Mame visits the Upsons (Don Porter and Audrey Christie) at their home, Upson Downs in Connecticut. She learns for the first time that Patrick and Gloria are engaged. After spending several hours with the Upsons and finding them insufferable bores and bigots, she is asked to help pay for a piece of property next door to Upson Downs so that Patrick and Gloria could live there, as opposed to “the wrong kind of people.” Afterward, she is candid with Patrick about her disdain for the family. He admits that he’s ashamed of her and her “crazy” friends. A heartbroken Mame wonders what she did wrong with this boy she raised (If He Walked Into My Life).
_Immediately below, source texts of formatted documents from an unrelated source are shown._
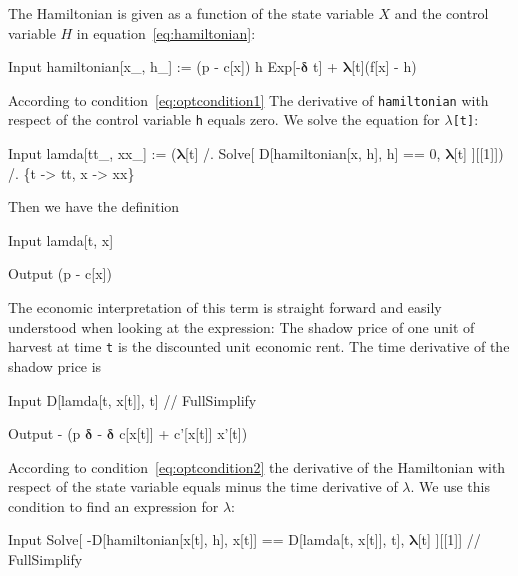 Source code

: \documentclass[11pt,fleqn]{book} %
\begin{document}
\begin{theorem} 
\hfill \break
The Hamiltonian is given as a function of the state variable $X$ and the control variable $H$ in equation~\ref{eq:hamiltonian}:
  
\begin{mmaCell}[index=1]{Input}
  hamiltonian[x_, h_] := (p - c[x]) h Exp[-\(\pmb{\delta}\) t] + \(\pmb{\lambda}\)[t](f[x] - h)
\end{mmaCell}
According to condition~\ref{eq:optcondition1} The derivative of \texttt{hamiltonian} with respect of the control variable \texttt{h} equals zero. We solve the equation for \texttt{$\lambda$[t]}:
\begin{mmaCell}{Input}
  lamda[tt_, xx_] := (\(\pmb{\lambda}\)[t] /. Solve[
        D[hamiltonian[x, h], h] == 0, \(\pmb{\lambda}\)[t]
      ][[1]]) /. \{t -> tt, x -> xx\}
\end{mmaCell}
Then we have the definition
\begin{mmaCell}{Input}
  lamda[t, x]
\end{mmaCell}
\begin{mmaCell}{Output}
   (p - c[x])
\end{mmaCell}
The economic interpretation of this term is straight forward and easily understood when looking at the expression: The shadow price of one unit of harvest at time \texttt{t} is the discounted unit economic rent. The time derivative of the shadow price is
\begin{mmaCell}{Input}
  D[lamda[t, x[t]], t] // FullSimplify 
\end{mmaCell}
\begin{mmaCell}{Output}
  - (p \(\pmb{\delta}\) - \(\pmb{\delta}\) c[x[t]] + c'[x[t]] x'[t])
\end{mmaCell}
According to condition~\ref{eq:optcondition2} the derivative of the Hamiltonian with respect of the state variable equals minus the time derivative of $\lambda$. We use this condition to find an expression for $\lambda$:
\begin{mmaCell}{Input}
  Solve[
    -D[hamiltonian[x[t], h], x[t]] == D[lamda[t, x[t]], t], \(\pmb{\lambda}\)[t]
  ][[1]] // FullSimplify
\end{mmaCell}

\end{theorem}
\end{document}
Mame and Patrick apologize to each other at her home. They are dressed for company: the Upsons. She promises to behave and Patrick meets Mame’s new maid, Pegeen (Bobbi Jordan). Mr. and Mrs. Upson announce that the property they’d wanted has been bought by some “Jew lawyer.” Vera and several men suddenly barge into Mame’s house, singing It’s Today (the reprise). Vera toasts the new couple, mistaking Pegeen for Gloria. At that moment, Agnes comes downstairs, and the Upsons discover she is going to be an unwed mother. A busload of other unwed pregnant women arrives, singing an Open a New Window reprise. Mame reveals to the Upsons that she bought the property next door so she could build the Beauregarde Burnside Memorial Home For Single Mothers. This is the final straw, and the Upsons leave, angry that she isn’t “one of us.” Patrick, visibly upset, also leaves.
Years later, following World War II, Patrick and Pegeen are married and have a child, Peter. Mame, who is going on a trip to Siberia, requests that Peter be allowed to go with her. Although Patrick and Pegeen resist at first, once Peter quotes Mame’s “life is a banquet” line, they relent. The two get onto a plane, and Patrick states that she has not changed and that she’s “the Pied Piper.” Mame and Peter wave goodbye and go into the plane. The plane takes off, followed by clips of her embracing Vera, Agnes, Beau, adult Patrick, and young Patrick.